WHAT YOU WILL DO: Start at the line holding "and time consuming.\\". Write out that line and each one after it to the end of the data, unchanged.

PROVIDED RECORDS:
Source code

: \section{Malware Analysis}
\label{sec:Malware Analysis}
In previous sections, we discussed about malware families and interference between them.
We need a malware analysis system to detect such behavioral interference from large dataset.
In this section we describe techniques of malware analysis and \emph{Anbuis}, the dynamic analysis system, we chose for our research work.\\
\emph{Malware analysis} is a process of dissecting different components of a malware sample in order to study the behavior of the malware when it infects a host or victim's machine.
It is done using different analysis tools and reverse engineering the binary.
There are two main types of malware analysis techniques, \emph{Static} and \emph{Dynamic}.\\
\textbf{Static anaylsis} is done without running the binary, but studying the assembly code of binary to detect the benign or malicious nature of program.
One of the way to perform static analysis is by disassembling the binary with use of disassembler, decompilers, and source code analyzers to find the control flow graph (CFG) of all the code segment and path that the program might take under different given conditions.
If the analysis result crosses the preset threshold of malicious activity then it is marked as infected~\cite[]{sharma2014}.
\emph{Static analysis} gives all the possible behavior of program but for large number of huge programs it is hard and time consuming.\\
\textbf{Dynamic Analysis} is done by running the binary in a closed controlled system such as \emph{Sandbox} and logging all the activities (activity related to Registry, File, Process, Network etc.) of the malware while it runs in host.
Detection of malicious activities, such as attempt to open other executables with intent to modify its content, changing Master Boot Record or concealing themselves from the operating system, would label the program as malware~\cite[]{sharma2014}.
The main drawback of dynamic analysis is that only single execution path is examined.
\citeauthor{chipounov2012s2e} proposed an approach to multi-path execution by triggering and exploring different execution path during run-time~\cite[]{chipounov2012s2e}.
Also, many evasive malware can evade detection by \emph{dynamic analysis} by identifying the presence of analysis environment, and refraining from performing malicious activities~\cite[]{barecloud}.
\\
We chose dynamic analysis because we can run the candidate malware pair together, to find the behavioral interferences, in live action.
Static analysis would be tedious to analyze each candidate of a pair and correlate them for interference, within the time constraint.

RESULT FOR THIS TASK:
\emph{Static analysis} gives all the possible behavior of program but for large number of huge programs it is hard and time consuming.\\
\textbf{Dynamic Analysis} is done by running the binary in a closed controlled system such as \emph{Sandbox} and logging all the activities (activity related to Registry, File, Process, Network etc.) of the malware while it runs in host.
Detection of malicious activities, such as attempt to open other executables with intent to modify its content, changing Master Boot Record or concealing themselves from the operating system, would label the program as malware~\cite[]{sharma2014}.
The main drawback of dynamic analysis is that only single execution path is examined.
\citeauthor{chipounov2012s2e} proposed an approach to multi-path execution by triggering and exploring different execution path during run-time~\cite[]{chipounov2012s2e}.
Also, many evasive malware can evade detection by \emph{dynamic analysis} by identifying the presence of analysis environment, and refraining from performing malicious activities~\cite[]{barecloud}.
\\
We chose dynamic analysis because we can run the candidate malware pair together, to find the behavioral interferences, in live action.
Static analysis would be tedious to analyze each candidate of a pair and correlate them for interference, within the time constraint.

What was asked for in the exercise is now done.